_EXTRACTED RECORDS_
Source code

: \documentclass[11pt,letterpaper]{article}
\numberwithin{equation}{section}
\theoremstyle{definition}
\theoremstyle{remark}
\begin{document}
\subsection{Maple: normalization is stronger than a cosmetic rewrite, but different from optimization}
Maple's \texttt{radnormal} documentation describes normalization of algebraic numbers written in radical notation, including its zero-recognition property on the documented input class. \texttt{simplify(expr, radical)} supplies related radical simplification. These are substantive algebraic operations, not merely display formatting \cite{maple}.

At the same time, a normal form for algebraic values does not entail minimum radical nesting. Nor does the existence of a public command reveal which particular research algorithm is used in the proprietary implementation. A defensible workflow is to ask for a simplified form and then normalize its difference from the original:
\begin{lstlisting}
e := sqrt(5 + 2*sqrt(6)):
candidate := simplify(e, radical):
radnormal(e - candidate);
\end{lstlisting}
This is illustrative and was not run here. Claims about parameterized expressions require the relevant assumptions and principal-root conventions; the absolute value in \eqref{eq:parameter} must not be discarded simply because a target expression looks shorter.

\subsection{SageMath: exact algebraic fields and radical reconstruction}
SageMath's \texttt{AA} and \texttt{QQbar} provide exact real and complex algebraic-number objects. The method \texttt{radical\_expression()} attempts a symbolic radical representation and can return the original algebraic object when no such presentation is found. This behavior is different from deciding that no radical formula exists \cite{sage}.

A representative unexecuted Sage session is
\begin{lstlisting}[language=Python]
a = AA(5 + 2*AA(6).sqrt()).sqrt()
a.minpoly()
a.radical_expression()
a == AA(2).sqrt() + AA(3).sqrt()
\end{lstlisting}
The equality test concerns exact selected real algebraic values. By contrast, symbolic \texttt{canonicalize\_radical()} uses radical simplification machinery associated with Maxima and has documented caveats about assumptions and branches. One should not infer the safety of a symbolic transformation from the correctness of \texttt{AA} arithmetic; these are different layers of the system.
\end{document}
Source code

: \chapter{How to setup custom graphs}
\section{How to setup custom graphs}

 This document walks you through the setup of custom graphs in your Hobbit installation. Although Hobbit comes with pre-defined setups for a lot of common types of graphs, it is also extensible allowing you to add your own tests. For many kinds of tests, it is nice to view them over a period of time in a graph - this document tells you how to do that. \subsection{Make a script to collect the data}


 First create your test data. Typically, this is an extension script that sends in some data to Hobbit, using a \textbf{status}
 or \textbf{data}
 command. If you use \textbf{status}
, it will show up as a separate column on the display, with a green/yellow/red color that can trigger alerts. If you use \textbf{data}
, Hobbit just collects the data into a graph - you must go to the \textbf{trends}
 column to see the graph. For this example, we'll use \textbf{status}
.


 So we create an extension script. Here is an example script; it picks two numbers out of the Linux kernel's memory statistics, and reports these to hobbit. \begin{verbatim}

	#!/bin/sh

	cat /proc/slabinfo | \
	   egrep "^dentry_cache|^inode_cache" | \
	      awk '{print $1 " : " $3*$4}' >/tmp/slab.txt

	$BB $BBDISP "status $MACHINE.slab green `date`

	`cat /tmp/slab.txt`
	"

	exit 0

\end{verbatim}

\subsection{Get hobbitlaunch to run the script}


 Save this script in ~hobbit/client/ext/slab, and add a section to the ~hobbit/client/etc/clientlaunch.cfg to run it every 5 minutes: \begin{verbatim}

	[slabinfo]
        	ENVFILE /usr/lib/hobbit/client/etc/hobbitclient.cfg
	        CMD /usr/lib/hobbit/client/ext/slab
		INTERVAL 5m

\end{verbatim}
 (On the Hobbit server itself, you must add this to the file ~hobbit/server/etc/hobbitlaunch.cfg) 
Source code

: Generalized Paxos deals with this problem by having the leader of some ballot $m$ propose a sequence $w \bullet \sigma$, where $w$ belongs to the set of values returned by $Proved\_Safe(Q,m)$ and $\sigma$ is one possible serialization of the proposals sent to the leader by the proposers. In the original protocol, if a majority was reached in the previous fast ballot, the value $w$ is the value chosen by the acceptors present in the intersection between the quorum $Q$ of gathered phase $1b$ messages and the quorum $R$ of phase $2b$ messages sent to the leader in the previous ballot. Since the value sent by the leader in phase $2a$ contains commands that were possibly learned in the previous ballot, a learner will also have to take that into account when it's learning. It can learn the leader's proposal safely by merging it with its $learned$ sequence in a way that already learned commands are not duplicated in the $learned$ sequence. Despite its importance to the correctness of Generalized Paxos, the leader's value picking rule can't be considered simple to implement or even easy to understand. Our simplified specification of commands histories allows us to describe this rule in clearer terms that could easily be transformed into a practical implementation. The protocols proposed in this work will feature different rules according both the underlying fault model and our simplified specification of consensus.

_EXERCISE DIRECTIONS_
Output the entire listing again, word for word.

_YOUR SOLUTION_
Source code

: \documentclass[11pt,letterpaper]{article}
\numberwithin{equation}{section}
\theoremstyle{definition}
\theoremstyle{remark}
\begin{document}
\subsection{Maple: normalization is stronger than a cosmetic rewrite, but different from optimization}
Maple's \texttt{radnormal} documentation describes normalization of algebraic numbers written in radical notation, including its zero-recognition property on the documented input class. \texttt{simplify(expr, radical)} supplies related radical simplification. These are substantive algebraic operations, not merely display formatting \cite{maple}.

At the same time, a normal form for algebraic values does not entail minimum radical nesting. Nor does the existence of a public command reveal which particular research algorithm is used in the proprietary implementation. A defensible workflow is to ask for a simplified form and then normalize its difference from the original:
\begin{lstlisting}
e := sqrt(5 + 2*sqrt(6)):
candidate := simplify(e, radical):
radnormal(e - candidate);
\end{lstlisting}
This is illustrative and was not run here. Claims about parameterized expressions require the relevant assumptions and principal-root conventions; the absolute value in \eqref{eq:parameter} must not be discarded simply because a target expression looks shorter.

\subsection{SageMath: exact algebraic fields and radical reconstruction}
SageMath's \texttt{AA} and \texttt{QQbar} provide exact real and complex algebraic-number objects. The method \texttt{radical\_expression()} attempts a symbolic radical representation and can return the original algebraic object when no such presentation is found. This behavior is different from deciding that no radical formula exists \cite{sage}.

A representative unexecuted Sage session is
\begin{lstlisting}[language=Python]
a = AA(5 + 2*AA(6).sqrt()).sqrt()
a.minpoly()
a.radical_expression()
a == AA(2).sqrt() + AA(3).sqrt()
\end{lstlisting}
The equality test concerns exact selected real algebraic values. By contrast, symbolic \texttt{canonicalize\_radical()} uses radical simplification machinery associated with Maxima and has documented caveats about assumptions and branches. One should not infer the safety of a symbolic transformation from the correctness of \texttt{AA} arithmetic; these are different layers of the system.
\end{document}
Source code

: \chapter{How to setup custom graphs}
\section{How to setup custom graphs}

 This document walks you through the setup of custom graphs in your Hobbit installation. Although Hobbit comes with pre-defined setups for a lot of common types of graphs, it is also extensible allowing you to add your own tests. For many kinds of tests, it is nice to view them over a period of time in a graph - this document tells you how to do that. \subsection{Make a script to collect the data}


 First create your test data. Typically, this is an extension script that sends in some data to Hobbit, using a \textbf{status}
 or \textbf{data}
 command. If you use \textbf{status}
, it will show up as a separate column on the display, with a green/yellow/red color that can trigger alerts. If you use \textbf{data}
, Hobbit just collects the data into a graph - you must go to the \textbf{trends}
 column to see the graph. For this example, we'll use \textbf{status}
.


 So we create an extension script. Here is an example script; it picks two numbers out of the Linux kernel's memory statistics, and reports these to hobbit. \begin{verbatim}

	#!/bin/sh

	cat /proc/slabinfo | \
	   egrep "^dentry_cache|^inode_cache" | \
	      awk '{print $1 " : " $3*$4}' >/tmp/slab.txt

	$BB $BBDISP "status $MACHINE.slab green `date`

	`cat /tmp/slab.txt`
	"

	exit 0

\end{verbatim}

\subsection{Get hobbitlaunch to run the script}


 Save this script in ~hobbit/client/ext/slab, and add a section to the ~hobbit/client/etc/clientlaunch.cfg to run it every 5 minutes: \begin{verbatim}

	[slabinfo]
        	ENVFILE /usr/lib/hobbit/client/etc/hobbitclient.cfg
	        CMD /usr/lib/hobbit/client/ext/slab
		INTERVAL 5m

\end{verbatim}
 (On the Hobbit server itself, you must add this to the file ~hobbit/server/etc/hobbitlaunch.cfg) 
Source code

: Generalized Paxos deals with this problem by having the leader of some ballot $m$ propose a sequence $w \bullet \sigma$, where $w$ belongs to the set of values returned by $Proved\_Safe(Q,m)$ and $\sigma$ is one possible serialization of the proposals sent to the leader by the proposers. In the original protocol, if a majority was reached in the previous fast ballot, the value $w$ is the value chosen by the acceptors present in the intersection between the quorum $Q$ of gathered phase $1b$ messages and the quorum $R$ of phase $2b$ messages sent to the leader in the previous ballot. Since the value sent by the leader in phase $2a$ contains commands that were possibly learned in the previous ballot, a learner will also have to take that into account when it's learning. It can learn the leader's proposal safely by merging it with its $learned$ sequence in a way that already learned commands are not duplicated in the $learned$ sequence. Despite its importance to the correctness of Generalized Paxos, the leader's value picking rule can't be considered simple to implement or even easy to understand. Our simplified specification of commands histories allows us to describe this rule in clearer terms that could easily be transformed into a practical implementation. The protocols proposed in this work will feature different rules according both the underlying fault model and our simplified specification of consensus.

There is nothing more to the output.